What a treat! One reader brought in a vintage (1950's) oversize New Basic Readers edition of Sally, Dick, and Jane! Boy, did that bring back memories for us all. I remember clearly the delight I felt when I got my first reader in elementary school and could read the adventures of that happy little trio all by myself, without help. Thanks MFJ!

Moby Dick by Herman Melville (The audio edition narrated by William Hootkins is spectacularly done!)
A masterpiece of storytelling and symbolic realism, this thrilling adventure and epic saga pits Ahab, a brooding sea captain, against the great white whale that crippled him. More than just the tale of a hair-raising voyage, Melville's riveting story passionately probes man's soul. A literary classic first published in 1851, Moby Dick represents the ultimate human struggle.

What are YOU reading?

Tuesday, August 2, 2011

Cabinet of Curiosities


Temperatures are rising making it neccessary to spend some of those precious summer days and nights (gasp) indoors.

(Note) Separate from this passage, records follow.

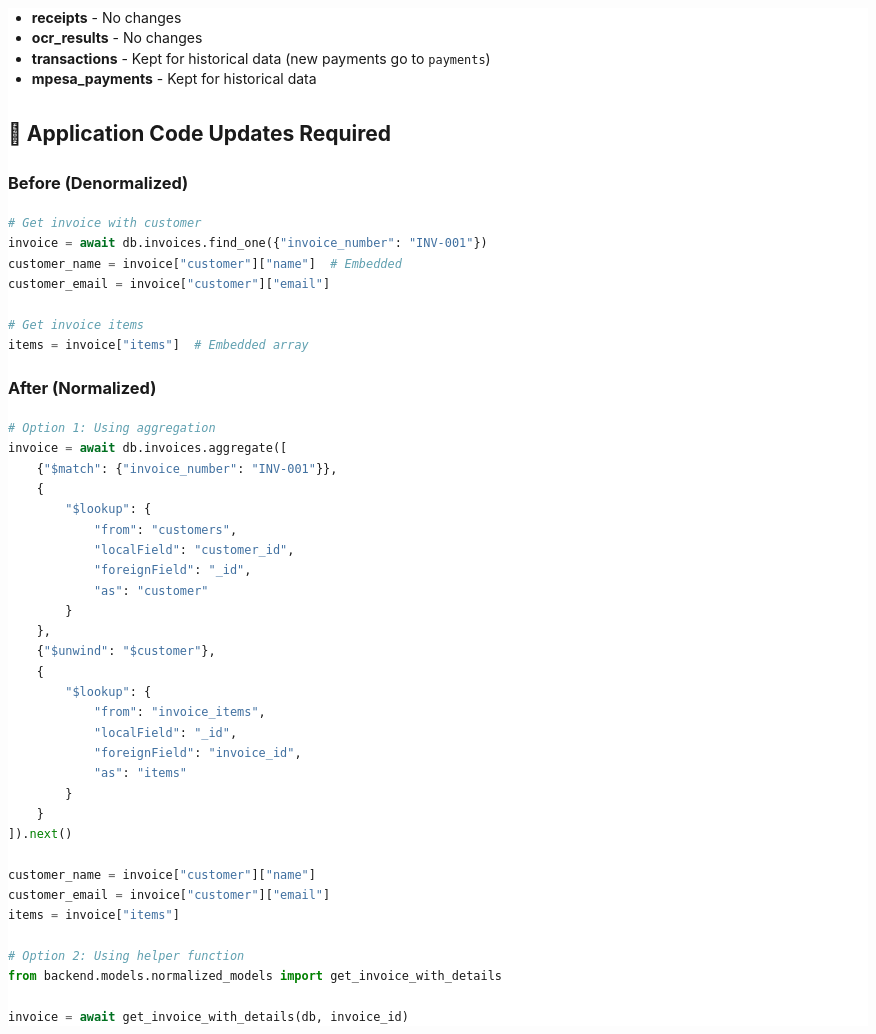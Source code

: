 - **receipts** - No changes
- **ocr_results** - No changes
- **transactions** - Kept for historical data (new payments go to `payments`)
- **mpesa_payments** - Kept for historical data

## 🔧 Application Code Updates Required

### Before (Denormalized)

```python
# Get invoice with customer
invoice = await db.invoices.find_one({"invoice_number": "INV-001"})
customer_name = invoice["customer"]["name"]  # Embedded
customer_email = invoice["customer"]["email"]

# Get invoice items
items = invoice["items"]  # Embedded array
```

### After (Normalized)

```python
# Option 1: Using aggregation
invoice = await db.invoices.aggregate([
    {"$match": {"invoice_number": "INV-001"}},
    {
        "$lookup": {
            "from": "customers",
            "localField": "customer_id",
            "foreignField": "_id",
            "as": "customer"
        }
    },
    {"$unwind": "$customer"},
    {
        "$lookup": {
            "from": "invoice_items",
            "localField": "_id",
            "foreignField": "invoice_id",
            "as": "items"
        }
    }
]).next()

customer_name = invoice["customer"]["name"]
customer_email = invoice["customer"]["email"]
items = invoice["items"]

# Option 2: Using helper function
from backend.models.normalized_models import get_invoice_with_details

invoice = await get_invoice_with_details(db, invoice_id)
```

Not willing to let a retreat indoors bring on summer doldrums, Holley and I have scoured the stacks for some of the most intriguing books here at EOL.

Seeking inspiration from the Cabinets of Curiosities, or Wunderkammer (meaning "wonder-rooms") of Renaissance Europe, we set up our very own curio of curiosities display featuring wondrous books that upon opening, take you to a whole other time, place, and even world.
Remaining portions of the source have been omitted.